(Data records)
- - - - -
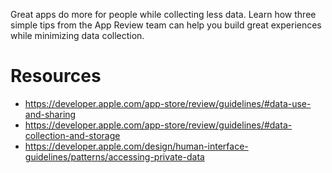 Great apps do more for people while collecting less data. Learn how three simple tips from the App Review team can help you build great experiences while minimizing data collection.

# Resources
* https://developer.apple.com/app-store/review/guidelines/#data-use-and-sharing
* https://developer.apple.com/app-store/review/guidelines/#data-collection-and-storage
* https://developer.apple.com/design/human-interface-guidelines/patterns/accessing-private-data
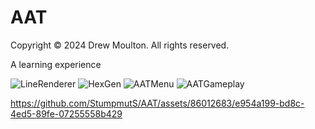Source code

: # AAT
Copyright © 2024 Drew Moulton. All rights reserved.

A learning experience

![LineRenderer](https://github.com/StumpmutS/AAT/assets/86012683/0dc31ac5-8ac8-49f2-9a04-d6c2dc65e47b)
![HexGen](https://github.com/StumpmutS/AAT/assets/86012683/8b26a475-aade-468e-8b0e-647954a72bb5)
![AATMenu](https://github.com/StumpmutS/AAT/assets/86012683/d1df3ee1-a8f2-44b0-9b59-81dfdf05dbb8)
![AATGameplay](https://github.com/StumpmutS/AAT/assets/86012683/2f0b0863-8d9d-4957-a8bc-1d601bf10755)

https://github.com/StumpmutS/AAT/assets/86012683/e954a199-bd8c-4ed5-89fe-07255558b429

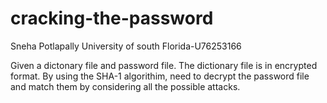 # cracking-the-password
Sneha Potlapally
University of south Florida-U76253166


Given a dictonary file and password file.
The dictionary file is in encrypted format.
By using the SHA-1 algorithim, need to decrypt the password file and match them by considering all the possible attacks.
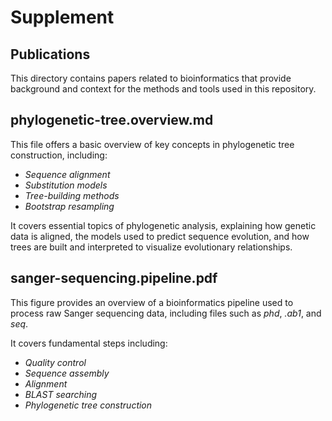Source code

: # Supplement

## Publications
This directory contains papers related to bioinformatics that provide background and context for the methods and tools used in this repository.

## phylogenetic-tree.overview.md
This file offers a basic overview of key concepts in phylogenetic tree construction, including:
- *Sequence alignment*
- *Substitution models*
- *Tree-building methods*
- *Bootstrap resampling*

It covers essential topics of phylogenetic analysis, explaining how genetic data is aligned, the models used to predict sequence evolution, and how trees are built and interpreted to visualize evolutionary relationships.

## sanger-sequencing.pipeline.pdf
This figure provides an overview of a bioinformatics pipeline used to process raw Sanger sequencing data, including files such as *phd*, *.ab1*, and *seq*. 

It covers fundamental steps including:
- *Quality control*
- *Sequence assembly*
- *Alignment*
- *BLAST searching*
- *Phylogenetic tree construction*
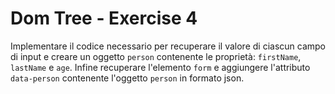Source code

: # Dom Tree - Exercise 4
Implementare il codice necessario per recuperare il valore di ciascun campo di input e creare un oggetto `person` contenente le proprietà: `firstName`, `lastName` e `age`. Infine recuperare l'elemento `form` e aggiungere l'attributo `data-person` contenente l'oggetto `person` in formato json.
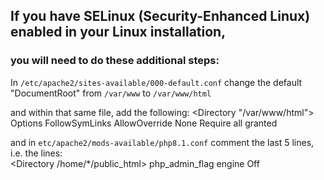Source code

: ## If you have SELinux (Security-Enhanced Linux) enabled in your Linux installation, 
### you will need to do these additional steps:

In `/etc/apache2/sites-available/000-default.conf`
change the default "DocumentRoot"  from `/var/www` to `/var/www/html`

and within that same file, add the following:
        <Directory "/var/www/html">
            Options FollowSymLinks
            AllowOverride None
            Require all granted
        </Directory>

and in `etc/apache2/mods-available/php8.1.conf`
comment the last 5 lines, i.e. the lines:  
        <IfModule mod_userdir.c>
            <Directory /home/*/public_html>
                php_admin_flag engine Off
            </Directory>
        </IfModule>
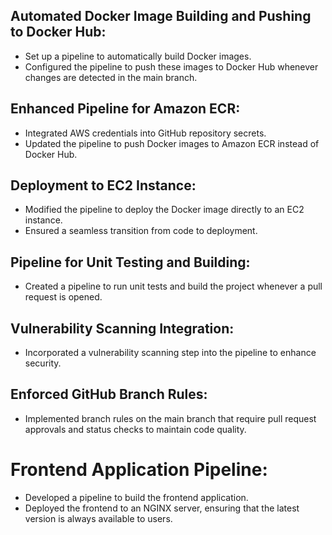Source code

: ## Automated Docker Image Building and Pushing to Docker Hub:

- Set up a pipeline to automatically build Docker images.
- Configured the pipeline to push these images to Docker Hub whenever changes are detected in the main branch.

## Enhanced Pipeline for Amazon ECR:

- Integrated AWS credentials into GitHub repository secrets.
- Updated the pipeline to push Docker images to Amazon ECR instead of Docker Hub.

## Deployment to EC2 Instance:

- Modified the pipeline to deploy the Docker image directly to an EC2 instance.
- Ensured a seamless transition from code to deployment.

## Pipeline for Unit Testing and Building:

- Created a pipeline to run unit tests and build the project whenever a pull request is opened.

## Vulnerability Scanning Integration:

- Incorporated a vulnerability scanning step into the pipeline to enhance security.

## Enforced GitHub Branch Rules:

- Implemented branch rules on the main branch that require pull request approvals and status checks to maintain code quality.

# Frontend Application Pipeline:

- Developed a pipeline to build the frontend application.
- Deployed the frontend to an NGINX server, ensuring that the latest version is always available to users.
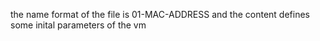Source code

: the name format of the file is 01-MAC-ADDRESS and the content defines some inital parameters of the vm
- - - - -
:: Assignment ::
Once the pictures are removed, write out all of the entries above exactly.

:: Result of the exercise ::
 Great apps do more for people while collecting less data. Learn how three simple tips from the App Review team can help you build great experiences while minimizing data collection.

# Resources
* https://developer.apple.com/app-store/review/guidelines/#data-use-and-sharing
* https://developer.apple.com/app-store/review/guidelines/#data-collection-and-storage
* https://developer.apple.com/design/human-interface-guidelines/patterns/accessing-private-data
Source code

: # AAT
Copyright © 2024 Drew Moulton. All rights reserved.

A learning experience

![LineRenderer](https://github.com/StumpmutS/AAT/assets/86012683/0dc31ac5-8ac8-49f2-9a04-d6c2dc65e47b)
![HexGen](https://github.com/StumpmutS/AAT/assets/86012683/8b26a475-aade-468e-8b0e-647954a72bb5)
![AATMenu](https://github.com/StumpmutS/AAT/assets/86012683/d1df3ee1-a8f2-44b0-9b59-81dfdf05dbb8)
![AATGameplay](https://github.com/StumpmutS/AAT/assets/86012683/2f0b0863-8d9d-4957-a8bc-1d601bf10755)

https://github.com/StumpmutS/AAT/assets/86012683/e954a199-bd8c-4ed5-89fe-07255558b429

 # cracking-the-password
Sneha Potlapally
University of south Florida-U76253166


Given a dictonary file and password file.
The dictionary file is in encrypted format.
By using the SHA-1 algorithim, need to decrypt the password file and match them by considering all the possible attacks.
Source code

: # Supplement

## Publications
This directory contains papers related to bioinformatics that provide background and context for the methods and tools used in this repository.

## phylogenetic-tree.overview.md
This file offers a basic overview of key concepts in phylogenetic tree construction, including:
- *Sequence alignment*
- *Substitution models*
- *Tree-building methods*
- *Bootstrap resampling*

It covers essential topics of phylogenetic analysis, explaining how genetic data is aligned, the models used to predict sequence evolution, and how trees are built and interpreted to visualize evolutionary relationships.

## sanger-sequencing.pipeline.pdf
This figure provides an overview of a bioinformatics pipeline used to process raw Sanger sequencing data, including files such as *phd*, *.ab1*, and *seq*. 

It covers fundamental steps including:
- *Quality control*
- *Sequence assembly*
- *Alignment*
- *BLAST searching*
- *Phylogenetic tree construction*
Source code

: # Dom Tree - Exercise 4
Implementare il codice necessario per recuperare il valore di ciascun campo di input e creare un oggetto `person` contenente le proprietà: `firstName`, `lastName` e `age`. Infine recuperare l'elemento `form` e aggiungere l'attributo `data-person` contenente l'oggetto `person` in formato json.
Source code

: ## If you have SELinux (Security-Enhanced Linux) enabled in your Linux installation, 
### you will need to do these additional steps:

In `/etc/apache2/sites-available/000-default.conf`
change the default "DocumentRoot"  from `/var/www` to `/var/www/html`

and within that same file, add the following:
        <Directory "/var/www/html">
            Options FollowSymLinks
            AllowOverride None
            Require all granted
        </Directory>

and in `etc/apache2/mods-available/php8.1.conf`
comment the last 5 lines, i.e. the lines:  
        <IfModule mod_userdir.c>
            <Directory /home/*/public_html>
                php_admin_flag engine Off
            </Directory>
        </IfModule>
Source code

: ## Automated Docker Image Building and Pushing to Docker Hub:

- Set up a pipeline to automatically build Docker images.
- Configured the pipeline to push these images to Docker Hub whenever changes are detected in the main branch.

## Enhanced Pipeline for Amazon ECR:

- Integrated AWS credentials into GitHub repository secrets.
- Updated the pipeline to push Docker images to Amazon ECR instead of Docker Hub.

## Deployment to EC2 Instance:

- Modified the pipeline to deploy the Docker image directly to an EC2 instance.
- Ensured a seamless transition from code to deployment.

## Pipeline for Unit Testing and Building:

- Created a pipeline to run unit tests and build the project whenever a pull request is opened.

## Vulnerability Scanning Integration:

- Incorporated a vulnerability scanning step into the pipeline to enhance security.

## Enforced GitHub Branch Rules:

- Implemented branch rules on the main branch that require pull request approvals and status checks to maintain code quality.

# Frontend Application Pipeline:

- Developed a pipeline to build the frontend application.
- Deployed the frontend to an NGINX server, ensuring that the latest version is always available to users.
Source code

: the name format of the file is 01-MAC-ADDRESS and the content defines some inital parameters of the vm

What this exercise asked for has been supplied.